━━━━━ DATA SECTION

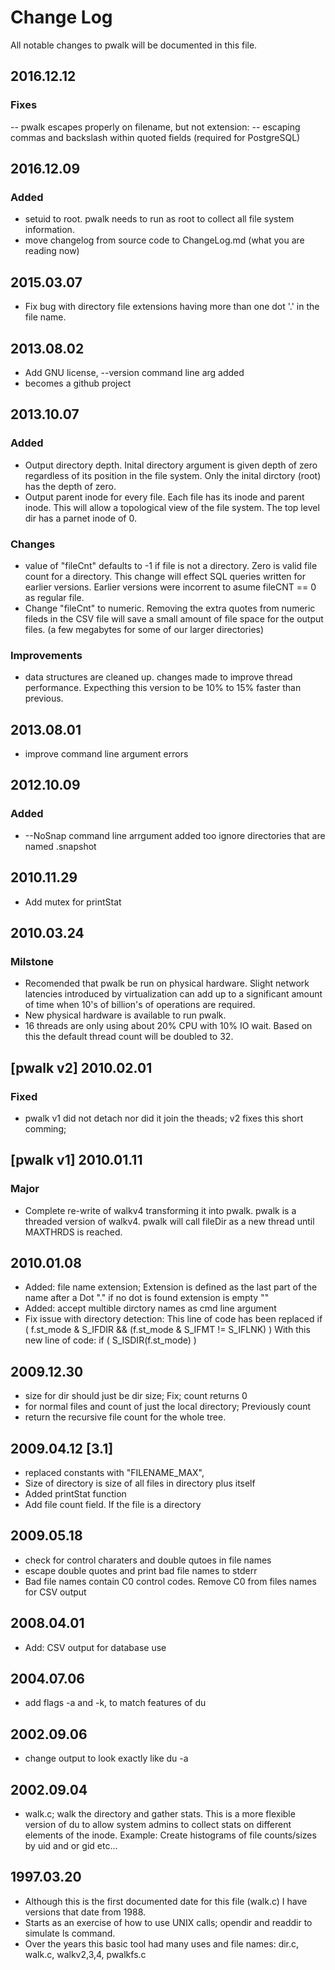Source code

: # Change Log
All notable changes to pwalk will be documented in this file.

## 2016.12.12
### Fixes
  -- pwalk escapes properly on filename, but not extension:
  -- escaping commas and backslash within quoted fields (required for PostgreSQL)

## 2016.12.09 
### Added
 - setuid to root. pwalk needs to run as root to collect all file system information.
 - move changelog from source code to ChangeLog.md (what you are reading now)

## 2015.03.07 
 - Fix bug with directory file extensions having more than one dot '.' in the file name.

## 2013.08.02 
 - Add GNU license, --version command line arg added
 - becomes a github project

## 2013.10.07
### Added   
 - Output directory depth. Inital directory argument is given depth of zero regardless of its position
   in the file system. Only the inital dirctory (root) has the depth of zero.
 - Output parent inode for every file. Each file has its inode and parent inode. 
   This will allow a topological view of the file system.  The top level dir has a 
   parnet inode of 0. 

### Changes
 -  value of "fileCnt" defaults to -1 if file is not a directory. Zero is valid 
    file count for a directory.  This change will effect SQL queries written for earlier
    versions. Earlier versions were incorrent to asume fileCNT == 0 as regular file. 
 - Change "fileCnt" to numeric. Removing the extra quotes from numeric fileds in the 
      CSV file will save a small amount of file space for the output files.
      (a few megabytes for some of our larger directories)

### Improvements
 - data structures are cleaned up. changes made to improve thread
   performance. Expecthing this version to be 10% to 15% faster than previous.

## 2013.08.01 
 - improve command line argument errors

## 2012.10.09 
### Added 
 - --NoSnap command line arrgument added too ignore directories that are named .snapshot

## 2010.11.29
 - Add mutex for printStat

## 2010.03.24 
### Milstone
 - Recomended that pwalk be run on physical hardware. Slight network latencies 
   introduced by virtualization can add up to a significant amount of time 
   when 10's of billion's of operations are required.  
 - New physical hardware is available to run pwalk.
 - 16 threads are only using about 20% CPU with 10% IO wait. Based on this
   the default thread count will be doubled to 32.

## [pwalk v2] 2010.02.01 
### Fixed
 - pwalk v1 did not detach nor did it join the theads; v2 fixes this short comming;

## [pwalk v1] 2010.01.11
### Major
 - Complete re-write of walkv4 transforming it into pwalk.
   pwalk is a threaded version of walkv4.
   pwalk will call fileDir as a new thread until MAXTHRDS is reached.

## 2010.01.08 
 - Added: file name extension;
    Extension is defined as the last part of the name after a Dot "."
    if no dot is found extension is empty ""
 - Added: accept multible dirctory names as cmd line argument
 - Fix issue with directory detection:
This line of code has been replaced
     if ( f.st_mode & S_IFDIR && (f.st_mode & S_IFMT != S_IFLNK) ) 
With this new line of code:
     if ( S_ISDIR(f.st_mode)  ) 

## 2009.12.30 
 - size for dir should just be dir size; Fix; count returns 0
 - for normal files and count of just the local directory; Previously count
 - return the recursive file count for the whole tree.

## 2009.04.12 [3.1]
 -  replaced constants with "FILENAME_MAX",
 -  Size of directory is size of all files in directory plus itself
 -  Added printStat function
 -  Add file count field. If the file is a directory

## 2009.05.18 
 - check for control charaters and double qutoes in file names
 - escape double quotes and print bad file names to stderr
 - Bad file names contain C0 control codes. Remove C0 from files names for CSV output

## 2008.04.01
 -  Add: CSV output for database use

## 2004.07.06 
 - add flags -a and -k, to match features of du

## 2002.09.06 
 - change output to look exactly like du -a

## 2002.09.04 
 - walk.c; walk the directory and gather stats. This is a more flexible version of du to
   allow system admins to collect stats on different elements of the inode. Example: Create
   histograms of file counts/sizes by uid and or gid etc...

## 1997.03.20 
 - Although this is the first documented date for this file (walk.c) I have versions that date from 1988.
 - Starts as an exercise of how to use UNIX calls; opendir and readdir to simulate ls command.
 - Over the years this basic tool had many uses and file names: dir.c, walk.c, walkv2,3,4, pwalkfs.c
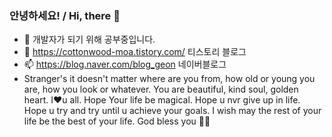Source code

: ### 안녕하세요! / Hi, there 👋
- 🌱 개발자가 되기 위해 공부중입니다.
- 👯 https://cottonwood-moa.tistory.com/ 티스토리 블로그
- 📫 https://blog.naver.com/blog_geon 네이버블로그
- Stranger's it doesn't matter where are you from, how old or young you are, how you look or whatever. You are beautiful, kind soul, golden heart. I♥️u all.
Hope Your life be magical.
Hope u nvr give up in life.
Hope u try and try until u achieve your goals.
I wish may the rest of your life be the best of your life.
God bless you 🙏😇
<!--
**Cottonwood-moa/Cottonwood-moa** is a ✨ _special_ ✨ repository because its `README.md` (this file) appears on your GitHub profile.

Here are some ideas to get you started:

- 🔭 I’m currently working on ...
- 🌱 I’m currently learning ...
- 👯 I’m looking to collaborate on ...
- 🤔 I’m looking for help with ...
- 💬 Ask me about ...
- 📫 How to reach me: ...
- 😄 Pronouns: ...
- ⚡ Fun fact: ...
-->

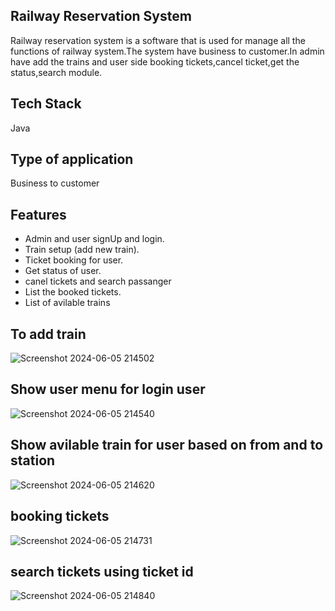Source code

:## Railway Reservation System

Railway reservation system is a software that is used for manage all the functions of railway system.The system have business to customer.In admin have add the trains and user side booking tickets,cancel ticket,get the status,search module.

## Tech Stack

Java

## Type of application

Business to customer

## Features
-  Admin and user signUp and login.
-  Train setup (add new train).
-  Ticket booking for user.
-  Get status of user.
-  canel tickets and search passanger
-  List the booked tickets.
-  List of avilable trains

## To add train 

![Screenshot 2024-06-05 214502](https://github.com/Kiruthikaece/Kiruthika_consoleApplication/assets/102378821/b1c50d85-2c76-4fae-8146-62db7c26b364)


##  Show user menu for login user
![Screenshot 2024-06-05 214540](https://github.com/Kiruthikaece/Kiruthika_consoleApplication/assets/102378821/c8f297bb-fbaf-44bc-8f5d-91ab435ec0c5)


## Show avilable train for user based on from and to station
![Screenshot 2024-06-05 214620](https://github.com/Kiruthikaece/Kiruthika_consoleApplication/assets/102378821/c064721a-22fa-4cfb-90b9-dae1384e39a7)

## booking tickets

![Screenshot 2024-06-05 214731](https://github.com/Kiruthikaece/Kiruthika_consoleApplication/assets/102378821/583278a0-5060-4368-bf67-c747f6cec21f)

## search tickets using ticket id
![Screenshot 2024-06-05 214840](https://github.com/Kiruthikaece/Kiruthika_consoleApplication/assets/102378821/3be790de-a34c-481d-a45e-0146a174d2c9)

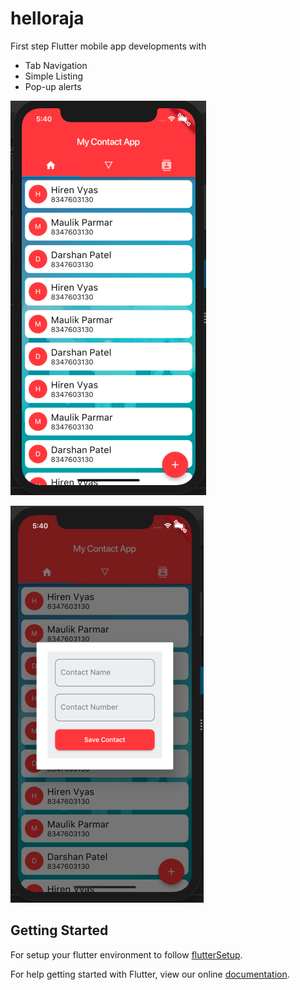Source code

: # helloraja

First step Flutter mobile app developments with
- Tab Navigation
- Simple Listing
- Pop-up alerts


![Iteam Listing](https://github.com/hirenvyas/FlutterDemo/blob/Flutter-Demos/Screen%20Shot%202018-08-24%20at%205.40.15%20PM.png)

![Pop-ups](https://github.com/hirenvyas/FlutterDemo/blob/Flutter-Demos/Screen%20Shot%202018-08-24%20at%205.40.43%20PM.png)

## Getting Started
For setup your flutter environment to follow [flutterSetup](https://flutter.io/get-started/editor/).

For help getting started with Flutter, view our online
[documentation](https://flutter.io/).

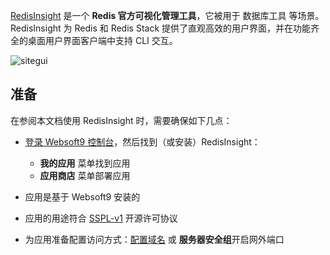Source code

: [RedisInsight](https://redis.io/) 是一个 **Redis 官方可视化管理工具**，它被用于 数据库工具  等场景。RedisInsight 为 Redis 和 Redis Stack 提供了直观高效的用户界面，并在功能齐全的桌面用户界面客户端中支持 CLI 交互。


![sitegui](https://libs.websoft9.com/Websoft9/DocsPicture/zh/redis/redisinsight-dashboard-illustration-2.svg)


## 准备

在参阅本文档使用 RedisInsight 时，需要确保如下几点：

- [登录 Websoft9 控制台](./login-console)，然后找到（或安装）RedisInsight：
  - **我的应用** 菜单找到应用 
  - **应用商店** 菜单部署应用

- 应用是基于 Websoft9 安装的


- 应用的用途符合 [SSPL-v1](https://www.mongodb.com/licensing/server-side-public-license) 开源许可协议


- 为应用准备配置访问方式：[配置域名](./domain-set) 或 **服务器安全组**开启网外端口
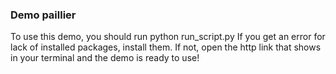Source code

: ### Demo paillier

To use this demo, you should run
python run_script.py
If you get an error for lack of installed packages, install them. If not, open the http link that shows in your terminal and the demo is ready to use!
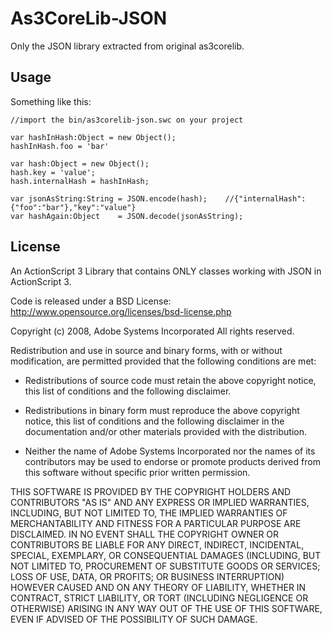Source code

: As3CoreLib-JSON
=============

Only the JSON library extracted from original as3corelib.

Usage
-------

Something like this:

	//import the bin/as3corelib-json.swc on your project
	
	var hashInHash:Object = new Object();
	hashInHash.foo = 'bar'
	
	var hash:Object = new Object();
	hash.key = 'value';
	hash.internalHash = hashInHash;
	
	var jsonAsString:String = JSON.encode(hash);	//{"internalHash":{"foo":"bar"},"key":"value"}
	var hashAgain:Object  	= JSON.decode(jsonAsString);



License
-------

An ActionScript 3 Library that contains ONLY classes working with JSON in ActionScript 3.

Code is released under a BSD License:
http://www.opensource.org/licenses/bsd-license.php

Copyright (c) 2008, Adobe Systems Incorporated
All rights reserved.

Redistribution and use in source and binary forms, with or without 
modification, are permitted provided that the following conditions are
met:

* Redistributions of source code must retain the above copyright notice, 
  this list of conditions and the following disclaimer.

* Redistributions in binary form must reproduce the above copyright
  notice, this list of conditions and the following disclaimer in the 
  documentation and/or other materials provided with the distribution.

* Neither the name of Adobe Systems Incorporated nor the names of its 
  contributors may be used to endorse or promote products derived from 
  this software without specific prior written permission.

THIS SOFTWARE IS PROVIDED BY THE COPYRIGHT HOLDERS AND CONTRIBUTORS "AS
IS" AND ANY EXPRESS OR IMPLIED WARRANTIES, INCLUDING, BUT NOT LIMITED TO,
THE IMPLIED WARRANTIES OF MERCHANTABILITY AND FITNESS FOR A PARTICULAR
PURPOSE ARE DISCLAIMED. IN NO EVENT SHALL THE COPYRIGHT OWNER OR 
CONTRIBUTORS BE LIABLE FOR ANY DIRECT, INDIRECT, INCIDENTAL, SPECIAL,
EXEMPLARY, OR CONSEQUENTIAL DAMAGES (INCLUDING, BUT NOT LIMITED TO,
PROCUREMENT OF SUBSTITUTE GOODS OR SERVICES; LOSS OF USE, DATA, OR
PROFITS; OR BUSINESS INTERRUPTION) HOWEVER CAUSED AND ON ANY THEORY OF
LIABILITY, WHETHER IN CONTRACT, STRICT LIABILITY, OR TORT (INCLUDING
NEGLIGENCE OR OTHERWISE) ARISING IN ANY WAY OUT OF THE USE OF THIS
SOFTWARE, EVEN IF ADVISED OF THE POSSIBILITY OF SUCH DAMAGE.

━━━━━━━━━━

→ **ACTIVITY**
Go through the entries above and copy every line containing "depth".

→ **SOLUTION BELOW**
 - Output directory depth. Inital directory argument is given depth of zero regardless of its position
   in the file system. Only the inital dirctory (root) has the depth of zero.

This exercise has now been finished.